I find tiny bugs or insects tend to live in the bark of the timber, no matter how dry it is. They're not the kind that will try and eat their way through and destroy the timber so, when buying waney-edge stuff, I always try to rip two straight edges on each board before storing them indoors to dry.

Sometimes, it can be impractical, depending on the length and width... But that's when you clamp the timber down and use a hand-held circular saw instead! :wink:


----------



## mister henderson (26 May 2008)

WiZeR":3aema0wf said:


> Every timber yard I have ever been to stores it's timber outside.



That's fine, and will be OK if as you says it's brought inside to acclimatise before use

AS LONG AS IT HAS ALREADY BEEN KILN DRIED!!!!!!1

We didn't get a clear answer from the OP when I asked about the source of the timber.

One thing is for sure, and that is that unless the timber has been kiln dried at some point it will NOT be suitable for use indoors


----------



## Tusses (26 May 2008)

Kiln or Air dried - I still thought it was just a matter of time before they reached the same moisture content ?

I have some air dried oak in my shop - I'll go and measure the content in a bit, and compare it to some Kiln dried stuff.

I must admit I keep all mine in the workshop for so long I havent measured the content for ages - never had any problems.
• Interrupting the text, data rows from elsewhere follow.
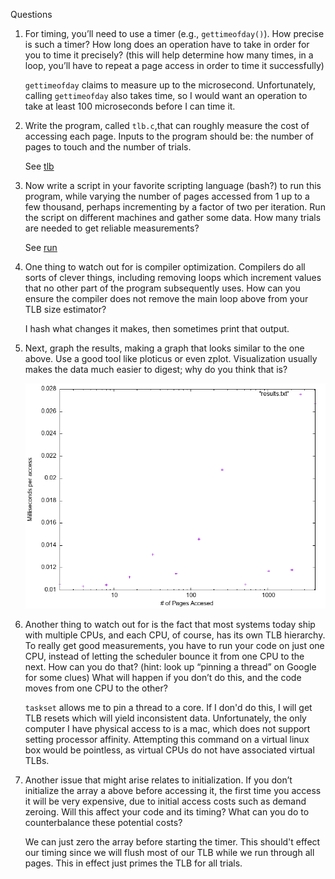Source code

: Questions

1. For timing, you’ll need to use a timer (e.g., `gettimeofday()`). How precise is
   such a timer? How long does an operation have to take in order for you to
   time it precisely? (this will help determine how many times, in a loop,
   you’ll have to repeat a page access in order to time it successfully)

   `gettimeofday` claims to measure up to the microsecond. Unfortunately,
   calling `gettimeofday` also takes time, so I would want an operation to take
   at least 100 microseconds before I can time it.

2. Write the program, called `tlb.c`,that can roughly measure the cost of
   accessing each page. Inputs to the program should be: the number of pages
   to touch and the number of trials.

   See [tlb](tlb.c)

3. Now write a script in your favorite scripting language (bash?) to run this
   program, while varying the number of pages accessed from 1 up to a few
   thousand, perhaps incrementing by a factor of two per iteration. Run the
   script on different machines and gather some data. How many trials are needed
   to get reliable measurements?

   See [run](run.sh)

4. One thing to watch out for is compiler optimization. Compilers do all sorts
   of clever things, including removing loops which increment values that no
   other part of the program subsequently uses. How can you ensure the compiler
   does not remove the main loop above from your TLB size estimator?

   I hash what changes it makes, then sometimes print that output.

5. Next, graph the results, making a graph that looks similar to the one above.
   Use a good tool like ploticus or even zplot. Visualization usually makes the
   data much easier to digest; why do you think that is?

   ![graph](results.png)

6. Another thing to watch out for is the fact that most systems today ship with
   multiple CPUs, and each CPU, of course, has its own TLB hierarchy. To really
   get good measurements, you have to run your code on just one CPU, instead of
   letting the scheduler bounce it from one CPU to the next. How can you do
   that? (hint: look up “pinning a thread” on Google for some clues) What will
   happen if you don’t do this, and the code moves from one CPU to the other?

   `taskset` allows me to pin a thread to a core. If I don'd do this, I will get
   TLB resets which will yield inconsistent data. Unfortunately, the only
   computer I have physical access to is a mac, which does not support setting
   processor affinity. Attempting this command on a virtual linux box would be
   pointless, as virtual CPUs do not have associated virtual TLBs.

7. Another issue that might arise relates to initialization. If you don’t
   initialize the array a above before accessing it, the first time you access
   it will be very expensive, due to initial access costs such as demand
   zeroing. Will this affect your code and its timing? What can you do to
   counterbalance these potential costs?

   We can just zero the array before starting the timer. This should't effect
   our timing since we will flush most of our TLB while we run through all
   pages. This in effect just primes the TLB for all trials.
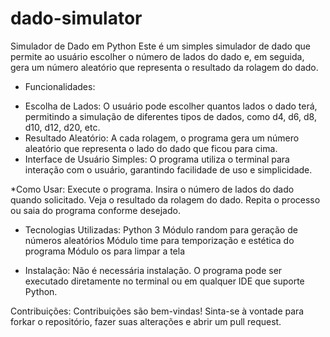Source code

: # dado-simulator

Simulador de Dado em Python
Este é um simples simulador de dado que permite ao usuário escolher o número de lados do dado e, em seguida, gera um número aleatório que representa o resultado da rolagem do dado.

* Funcionalidades:
- Escolha de Lados: O usuário pode escolher quantos lados o dado terá, permitindo a simulação de diferentes tipos de dados, como d4, d6, d8, d10, d12, d20, etc.
- Resultado Aleatório: A cada rolagem, o programa gera um número aleatório que representa o lado do dado que ficou para cima.
- Interface de Usuário Simples: O programa utiliza o terminal para interação com o usuário, garantindo facilidade de uso e simplicidade.

*Como Usar:
Execute o programa.
Insira o número de lados do dado quando solicitado.
Veja o resultado da rolagem do dado.
Repita o processo ou saia do programa conforme desejado.

* Tecnologias Utilizadas:
Python 3
Módulo random para geração de números aleatórios
Módulo time para temporização e estética do programa
Módulo os para limpar a tela

* Instalação:
Não é necessária instalação. O programa pode ser executado diretamente no terminal ou em qualquer IDE que suporte Python.

Contribuições:
Contribuições são bem-vindas! Sinta-se à vontade para forkar o repositório, fazer suas alterações e abrir um pull request.
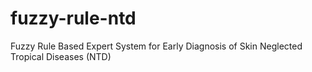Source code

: # fuzzy-rule-ntd
Fuzzy Rule Based Expert System for Early Diagnosis of Skin Neglected Tropical Diseases (NTD)
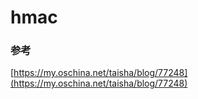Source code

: # hmac


### 参考
[https://my.oschina.net/taisha/blog/77248](https://my.oschina.net/taisha/blog/77248)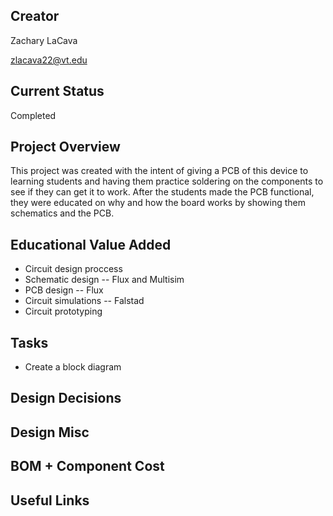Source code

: ## Creator
Zachary LaCava 

zlacava22@vt.edu

## Current Status
Completed

## Project Overview

This project was created with the intent of giving a PCB of this device to learning students and having them practice soldering on the components to see if they can get it to work. After the students made the PCB functional, they were  educated on why and how the board works by showing them schematics and the PCB.

## Educational Value Added

* Circuit design proccess
* Schematic design -- Flux and Multisim
* PCB design -- Flux
* Circuit simulations -- Falstad
* Circuit prototyping

## Tasks

* Create a block diagram

## Design Decisions



## Design Misc



## BOM + Component Cost



## Useful Links

<!-- Your Text Here. You may work with your mentor on this later when they are assigned -->

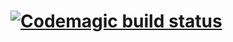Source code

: # [![Codemagic build status](https://api.codemagic.io/apps/61f624bfdd2148ef0d4c485b/61f624bfdd2148ef0d4c485a/status_badge.svg)](https://codemagic.io/apps/61f624bfdd2148ef0d4c485b/61f624bfdd2148ef0d4c485a/latest_build)
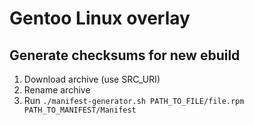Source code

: # Gentoo Linux overlay

## Generate checksums for new ebuild

1. Download archive (use SRC_URI)
2. Rename archive
3. Run `./manifest-generator.sh PATH_TO_FILE/file.rpm PATH_TO_MANIFEST/Manifest`
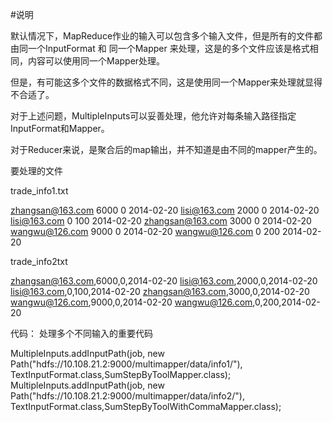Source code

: #说明

默认情况下，MapReduce作业的输入可以包含多个输入文件，但是所有的文件都由同一个InputFormat 和 同一个Mapper 来处理，这是的多个文件应该是格式相同，内容可以使用同一个Mapper处理。

但是，有可能这多个文件的数据格式不同，这是使用同一个Mapper来处理就显得不合适了。

对于上述问题，MultipleInputs可以妥善处理，他允许对每条输入路径指定InputFormat和Mapper。

对于Reducer来说，是聚合后的map输出，并不知道是由不同的mapper产生的。

要处理的文件

trade_info1.txt


zhangsan@163.com    6000    0   2014-02-20
lisi@163.com    2000    0   2014-02-20
lisi@163.com    0   100 2014-02-20
zhangsan@163.com    3000    0   2014-02-20
wangwu@126.com  9000    0   2014-02-20
wangwu@126.com  0   200     2014-02-20

trade_info2txt

zhangsan@163.com,6000,0,2014-02-20
lisi@163.com,2000,0,2014-02-20
lisi@163.com,0,100,2014-02-20
zhangsan@163.com,3000,0,2014-02-20
wangwu@126.com,9000,0,2014-02-20
wangwu@126.com,0,200,2014-02-20

代码： 
处理多个不同输入的重要代码


MultipleInputs.addInputPath(job, new Path("hdfs://10.108.21.2:9000/multimapper/data/info1/"), TextInputFormat.class,SumStepByToolMapper.class);
MultipleInputs.addInputPath(job, new Path("hdfs://10.108.21.2:9000/multimapper/data/info2/"), TextInputFormat.class,SumStepByToolWithCommaMapper.class);
		
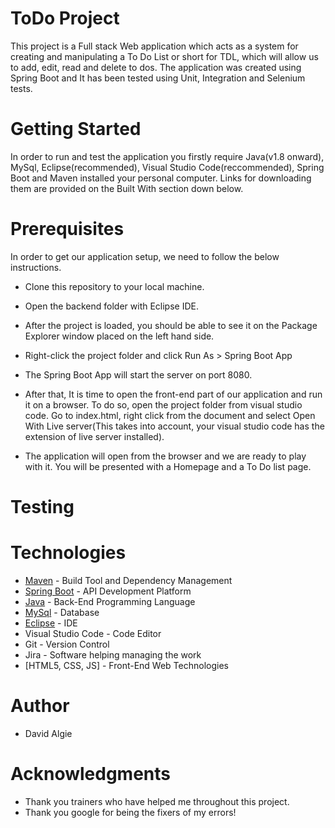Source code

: # ToDo Project
This project is a Full stack Web application which acts as a system for creating and manipulating a To Do List or short for TDL, which will allow us to add, edit, read and delete to dos. The application was created using Spring Boot and It has been tested using Unit, Integration and Selenium tests.

# Getting Started
In order to run and test the application you firstly require Java(v1.8 onward), MySql, Eclipse(recommended), Visual Studio Code(reccommended), Spring Boot and Maven installed your personal computer. Links for downloading them are provided on the Built With section down below.

# Prerequisites
In order to get our application setup, we need to follow the below instructions.

- Clone this repository to your local machine.

- Open the backend folder with Eclipse IDE.

- After the project is loaded, you should be able to see it on the Package Explorer window placed on the left hand side.

- Right-click the project folder and click Run As > Spring Boot App

- The Spring Boot App will start the server on port 8080.

- After that, It is time to open the front-end part of our application and run it on a browser. To do so, open the project folder from visual studio code. Go to index.html, right click from the document and select Open With Live server(This takes into account, your visual studio code has the extension of live server installed).

- The application will open from the browser and we are ready to play with it. You will be presented with a Homepage and a To Do list page.

# Testing


# Technologies
- [Maven](https://maven.apache.org/) - Build Tool and Dependency Management
- [Spring Boot](https://spring.io/projects/spring-boot) - API Development Platform
- [Java](https://www.java.com/en/) - Back-End Programming Language
- [MySql](https://www.mysql.com/) - Database
- [Eclipse](https://www.eclipse.org/) - IDE
- Visual Studio Code - Code Editor
- Git - Version Control
- Jira - Software helping managing the work
- [HTML5, CSS, JS] - Front-End Web Technologies

# Author
- David Algie

# Acknowledgments

- Thank you trainers who have helped me throughout this project.
- Thank you google for being the fixers of my errors!
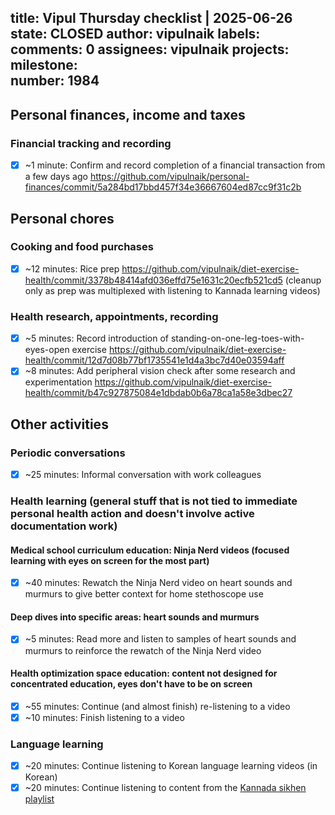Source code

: title:	Vipul Thursday checklist | 2025-06-26
state:	CLOSED
author:	vipulnaik
labels:	
comments:	0
assignees:	vipulnaik
projects:	
milestone:	
number:	1984
--
## Personal finances, income and taxes

### Financial tracking and recording

- [x] ~1 minute: Confirm and record completion of a financial transaction from a few days ago https://github.com/vipulnaik/personal-finances/commit/5a284bd17bbd457f34e36667604ed87cc9f31c2b

## Personal chores

### Cooking and food purchases

- [x] ~12 minutes: Rice prep https://github.com/vipulnaik/diet-exercise-health/commit/3378b48414afd036effd75e1631c20ecfb521cd5 (cleanup only as prep was multiplexed with listening to Kannada learning videos)

### Health research, appointments, recording

- [x] ~5 minutes: Record introduction of standing-on-one-leg-toes-with-eyes-open exercise https://github.com/vipulnaik/diet-exercise-health/commit/12d7d08b77bf1735541e1d4a3bc7d40e03594aff
- [x] ~8 minutes: Add peripheral vision check after some research and experimentation https://github.com/vipulnaik/diet-exercise-health/commit/b47c927875084e1dbdab0b6a78ca1a58e3dbec27

## Other activities

### Periodic conversations

- [x] ~25 minutes: Informal conversation with work colleagues

### Health learning (general stuff that is not tied to immediate personal health action and doesn't involve active documentation work)

#### Medical school curriculum education: Ninja Nerd videos (focused learning with eyes on screen for the most part)

- [x] ~40 minutes: Rewatch the Ninja Nerd video on heart sounds and murmurs to give better context for home stethoscope use

#### Deep dives into specific areas: heart sounds and murmurs

- [x] ~5 minutes: Read more and listen to samples of heart sounds and murmurs to reinforce the rewatch of the Ninja Nerd video

#### Health optimization space education: content not designed for concentrated education, eyes don't have to be on screen

- [x] ~55 minutes: Continue (and almost finish) re-listening to a video
- [x] ~10 minutes: Finish listening to a video

### Language learning

- [x] ~20 minutes: Continue listening to Korean language learning videos (in Korean)
- [x] ~20 minutes: Continue listening to content from the [Kannada sikhen playlist](https://www.youtube.com/playlist?list=PLjR_rtaV4PoSw6otyVdpv9qeJh3oNgjo8)

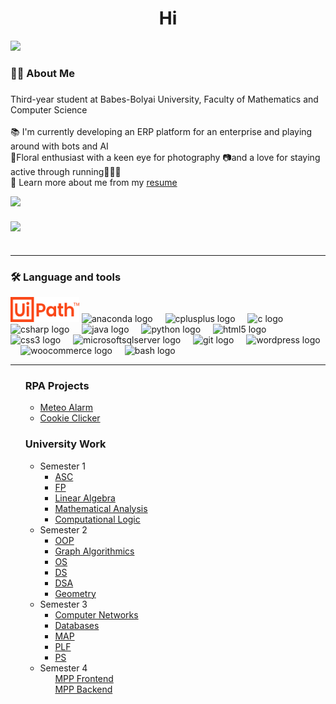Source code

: 
<h1 align="center">Hi</h1>
<div align="left">
  <img src="https://visitor-badge.laobi.icu/badge?page_id=Stefan-Macovei-Grigoras.Stefan-Macovei-Grigoras&"  />
</div>


###

<h3 align="left">👩‍💻  About Me</h3>

###

<p align="left">Third-year student at Babes-Bolyai University, Faculty of Mathematics and Computer Science<br>
  <br> 📚 I'm currently developing an ERP platform for an enterprise and playing around with bots and AI
  <br> 🥀Floral enthusiast with a keen eye for photography 📷and a love for staying active through running🏃🏻‍♂️
  <br> 📃 Learn more about me from my <a href="https://drive.google.com/file/d/1ij6W4Wa_2n0DTGCm3fHMredXTaClRhIu/view">resume</a>
</p>

<div align="left" style="font-size: 0; line-height: 0;">
  <a href="https://www.linkedin.com/in/stefan-macovei-grigoras-288630270/" target="_blank" style="text-decoration: none; display: block;">
    <img src="https://raw.githubusercontent.com/maurodesouza/profile-readme-generator/master/src/assets/icons/social/linkedin/default.svg" width="52" height="40" alt="linkedin logo" style="display: block; vertical-align: middle;" />
  </a>
  <a href="https://www.instagram.com/stefan.macovei03/" target="_blank" style="text-decoration: none; display: block;">
    <img src="https://raw.githubusercontent.com/maurodesouza/profile-readme-generator/master/src/assets/icons/social/instagram/default.svg" width="52" height="40" alt="instagram logo" style="display: block; vertical-align: middle;" />
  </a>
</div>


<hr>
<h3 align="left">🛠 Language and tools</h3>

<div align="left">
  <img src="PATH_BIG.png" width="110" height="40" alt="UiPath logo" />
  <img src="https://cdn.jsdelivr.net/gh/devicons/devicon/icons/anaconda/anaconda-original.svg" height="40" alt="anaconda logo"  />
  <img width="12" />
  <img src="https://cdn.jsdelivr.net/gh/devicons/devicon/icons/cplusplus/cplusplus-original.svg" height="40" alt="cplusplus logo"  />
  <img width="12" />
  <img src="https://cdn.jsdelivr.net/gh/devicons/devicon/icons/c/c-original.svg" height="40" alt="c logo"  />
  <img width="12" />
  <img src="https://cdn.jsdelivr.net/gh/devicons/devicon/icons/csharp/csharp-original.svg" height="40" alt="csharp logo"  />
  <img width="12" />
  <img src="https://cdn.jsdelivr.net/gh/devicons/devicon/icons/java/java-original.svg" height="40" alt="java logo"  />
  <img width="12" />
  <img src="https://cdn.jsdelivr.net/gh/devicons/devicon/icons/python/python-original.svg" height="40" alt="python logo"  />
  <img width="12" />
  <img src="https://cdn.jsdelivr.net/gh/devicons/devicon/icons/html5/html5-original.svg" height="40" alt="html5 logo"  />
  <img width="12" />
  <img src="https://cdn.jsdelivr.net/gh/devicons/devicon/icons/css3/css3-original.svg" height="40" alt="css3 logo"  />
  <img width="12" />
  <img src="https://cdn.jsdelivr.net/gh/devicons/devicon/icons/microsoftsqlserver/microsoftsqlserver-plain.svg" height="40" alt="microsoftsqlserver logo"  />
  <img width="12" />
  <img src="https://cdn.jsdelivr.net/gh/devicons/devicon/icons/git/git-original.svg" height="40" alt="git logo"  />
  <img width="12" />
  <img src="https://cdn.jsdelivr.net/gh/devicons/devicon/icons/wordpress/wordpress-original.svg" height="40" alt="wordpress logo"  />
  <img width="12" />
  <img src="https://cdn.jsdelivr.net/gh/devicons/devicon/icons/woocommerce/woocommerce-original.svg" height="40" alt="woocommerce logo"  />
  <img width="12" />
  <img src="https://cdn.jsdelivr.net/gh/devicons/devicon/icons/bash/bash-original.svg" height="40" alt="bash logo"  />
</div>
<hr>
<ul>
   <div>
    <h3 align="left">RPA Projects</h3>
    <ul>
        <li><a href="https://github.com/Stefan-Macovei-Grigoras/RPA-meteo-alarm">Meteo Alarm</a></li>
        <li><a href="https://github.com/Stefan-Macovei-Grigoras/cookie-clicker-game">Cookie Clicker</a></li>
    </ul>
  </div>
  <div>
    <h3 align="left">University Work</h3>
    <ul>
      <li> Semester 1
          <ul>
              <li>
                      <a href="https://github.com/Stefan-Macovei-Grigoras/UBB-Mathematics-and-Computer-Science/tree/main/Semester%201/ASC">
                          ASC
                      </a>
                  </li>
              <li>
                      <a href="https://github.com/Stefan-Macovei-Grigoras/UBB-Mathematics-and-Computer-Science/tree/main/Semester%201/FP">
                         FP
                      </a>
                  </li>
                  <li>
                  <a href="https://github.com/Stefan-Macovei-Grigoras/UBB-Mathematics-and-Computer-Science/tree/main/Semester%201/Linear%20Algebra">
                       Linear Algebra
                  </a>
              </li>
              <li>
                  <a href="https://github.com/Stefan-Macovei-Grigoras/UBB-Mathematics-and-Computer-Science/tree/main/Semester%201/Mathematical%20Analysis">
                       Mathematical Analysis
                  </a>
              </li>
               <li>
                      <a href="https://github.com/Stefan-Macovei-Grigoras/UBB-Mathematics-and-Computer-Science/tree/main/Semester%201/Computational%20Logic">
                          Computational Logic
                      </a>
                  </li>
           </ul>
        </li>
      <li> Semester 2
          <ul>
                  <li>
                      <a href="https://github.com/Stefan-Macovei-Grigoras/UBB-Mathematics-and-Computer-Science/tree/main/Semester%202/OOP">
                         OOP
                      </a>
                  </li>
                  <li>
                      <a href="https://github.com/Stefan-Macovei-Grigoras/UBB-Mathematics-and-Computer-Science/tree/main/Semester%202/Graph%20Algorithmics">
                         Graph Algorithmics
                      </a>
                  </li>
                  <li>
                      <a href="https://github.com/Stefan-Macovei-Grigoras/UBB-Mathematics-and-Computer-Science/tree/main/Semester%202/OS">
                         OS
                      </a>
                  </li>
                   <li>
                      <a href="https://github.com/Stefan-Macovei-Grigoras/UBB-Mathematics-and-Computer-Science/tree/main/Semester%202/DS">
                         DS
                      </a>
                  </li>
                  <li>
                      <a href="https://github.com/Stefan-Macovei-Grigoras/UBB-Mathematics-and-Computer-Science/tree/main/Semester%202/DSA">
                         DSA
                      </a>
                  </li>
                  <li>
                      <a href="https://github.com/Stefan-Macovei-Grigoras/UBB-Mathematics-and-Computer-Science/tree/main/Semester%202/Geometry">
                         Geometry
                      </a>
                  </li>
          </ul>
      </li>
      <li>
      Semester 3
        <ul>
           <li>
                      <a href="https://github.com/Stefan-Macovei-Grigoras/UBB-Mathematics-and-Computer-Science/tree/main/Semester%203/Computer%20networks/">
                         Computer Networks
                      </a>
                  </li>
                  <li>
                      <a href="https://github.com/Stefan-Macovei-Grigoras/UBB-Mathematics-and-Computer-Science/tree/main/Semester%203/DB">
                         Databases
                      </a>
                  </li>
                  <li>
                      <a href="https://github.com/Stefan-Macovei-Grigoras/UBB-Mathematics-and-Computer-Science/tree/main/Semester%203/MAP">
                         MAP
                      </a>
                  </li>
                   <li>
                      <a href="https://github.com/Stefan-Macovei-Grigoras/UBB-Mathematics-and-Computer-Science/tree/main/Semester%203/PLF">
                         PLF
                      </a>
                  </li>
                  <li>
                      <a href="https://github.com/Stefan-Macovei-Grigoras/UBB-Mathematics-and-Computer-Science/tree/main/Semester%203/PS">
                         PS
                      </a>
                  </li>
        </ul>      
      </li>
      <li>
        Semester 4
          <ul>
            <a href="https://github.com/Stefan-Macovei-Grigoras/CameraStoreFrontEnd">
                         MPP Frontend
                      </a><br>
             <a href="https://github.com/Stefan-Macovei-Grigoras/CameraStoreBE">
                         MPP Backend
                      </a>
          </ul>
      </li>
  </div>
</ul>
Then again - we dont have central heating !


----------



## OPJ (26 May 2008)

The problem is when people try to kiln dry timber too soon - or, in the most severe cases, without even air-drying the timber. That's when it will dry out too fast, which would lead to sever splitting, etc. I think you can also end up with trapped moisture within the timber this way, which is known as case hardening?

I always assumed that most companies kiln-dry the last few % so as to save time and have it ready to sell on, rather than to have it sat there for several more weeks where it can't be touched?


----------



## mister henderson (26 May 2008)

Tusses":25ctt7uc said:


> Kiln or Air dried - I still thought it was just a matter of time before they reached the same moisture content ?



The important thing about the kiln drying is the kilning. *It's the heat that forces the wood to give up its moisture*, then it's up to the drying equipment to remove that water. Air drying can produce the same effect, but will take many years in some case. Air drying something like 2" oak for use in a centrally heated house, you are probably thinkng time scales similar to maturing vintage port.



Tusses":25ctt7uc said:


> I must admit I keep all mine in the workshop for so long I havent measured the content for ages - never had any problems. Then again - we dont have central heating !



This is a good example of matching your timber to its environment. As long as you don't feel the need to fit central heating you should carry on like this. It's the way furniture has been made for hundreds of years and very effective too.


----------



## Frank Drew (26 May 2008)

mister henderson":3h3c7qjt said:


> One thing is for sure, and that is that unless the timber has been kiln dried at some point it will NOT be suitable for use indoors



Not to beat this thing to death, and maybe we can just agree to disagree, but the above is simply not true, at least in my experience and that of some others whose work has stood the test of time.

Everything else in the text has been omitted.